Gross profit as a % of revenues           20.6%          22.5%

Selling and administrative

 expenses as a % of revenues              14.8%          12.6%

Operating income as a % of

 revenues                                  5.8%          10.0%

Income taxes as a % of income

 before income taxes                      29.8%          33.3%



Note - 2009 amounts do not include the financial results of ESIF operations,

which have been included in the consolidated financial statements from date

of acquisition, January 20, 2010.



Revenues increased by 44% in the third quarter and 18% through September 2010 compared to the same periods in the prior year on higher revenues in both operating groups. Equipment Group revenues were up 21% in the quarter and 13% year-to-date, driven by higher new and used equipment sales and product support activities. Compression Group revenues were up 71% in the third quarter and 23% through September as continued growth in Canadian recreational refrigeration, together with revenues from the acquired business more than offset declines in certain Canadian and international markets. Economic conditions generally and natural gas compression markets specifically, have shown improvement from the low point reported in the third quarter of 2009.
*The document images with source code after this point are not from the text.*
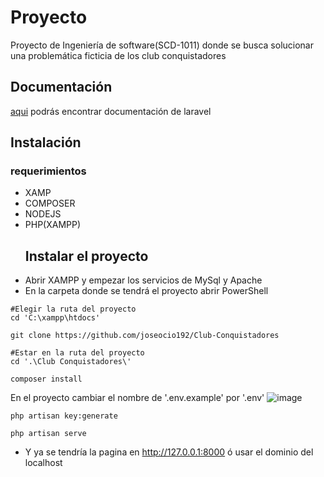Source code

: # Proyecto
Proyecto de Ingeniería de software(SCD-1011) donde se busca solucionar una problemática ficticia de los club conquistadores
## Documentación
[aqui](https://laravel.com/docs/10.x) podrás encontrar documentación de laravel
## Instalación
### requerimientos
- XAMP
- COMPOSER
- NODEJS
- PHP(XAMPP)
  ## Instalar el proyecto
- Abrir XAMPP y empezar los servicios de MySql y Apache
- En la carpeta donde se tendrá el proyecto abrir PowerShell
```
#Elegir la ruta del proyecto
cd 'C:\xampp\htdocs'

git clone https://github.com/joseocio192/Club-Conquistadores

#Estar en la ruta del proyecto
cd '.\Club Conquistadores\'

composer install
```
En el proyecto cambiar el nombre de '.env.example' por '.env'
![image](https://github.com/joseocio192/Club-Conquistadores/assets/80994068/ab9e21b0-816f-4a5d-999e-8b7b56a0a99e)


```
php artisan key:generate

php artisan serve
```
 - Y ya se tendría la pagina en http://127.0.0.1:8000 ó usar el dominio del localhost
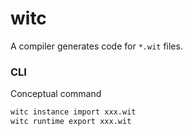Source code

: # witc

A compiler generates code for `*.wit` files.

### CLI

Conceptual command

```sh
witc instance import xxx.wit
witc runtime export xxx.wit
```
Significant volatility in the rate of exchange between the Canadian and U.S. dollar has also had a meaningful impact on revenue trends. The Canadian dollar averaged $0.96 in the third quarter and through September 2010, representing 6% and 13% increases from the averages seen in the comparable periods of 2009. Impacts of these trends include:




--  The Canadian/U.S. dollar exchange rate impacts reported revenues on the

    translation of the financial statements of foreign subsidiaries. Simple

    translation of the U.S. dollar reduced reported revenues by $4 million

    in the third quarter of 2010 and $43 million in the year-to-date versus

    2009. Net income was also reduced by $0.3 million and $2.5 million,

    respectively due to translation.

--  Nearly all of the equipment and parts sold in the Equipment Group are

    sourced in U.S. dollars. The Canadian dollar sales prices generally

    reflect changes in the rate of exchange. The impact on equipment

    revenues is not readily estimable as it is largely dependent on when

    customers order the equipment versus when it was sold. Bookings in a

    given period would more closely follow period-over-period changes in

    exchange rates. Sales of parts come from inventories maintained to

    service customer requirements. As a result, constant parts replenishment

    means that there is a lagging impact of changes in exchange rates.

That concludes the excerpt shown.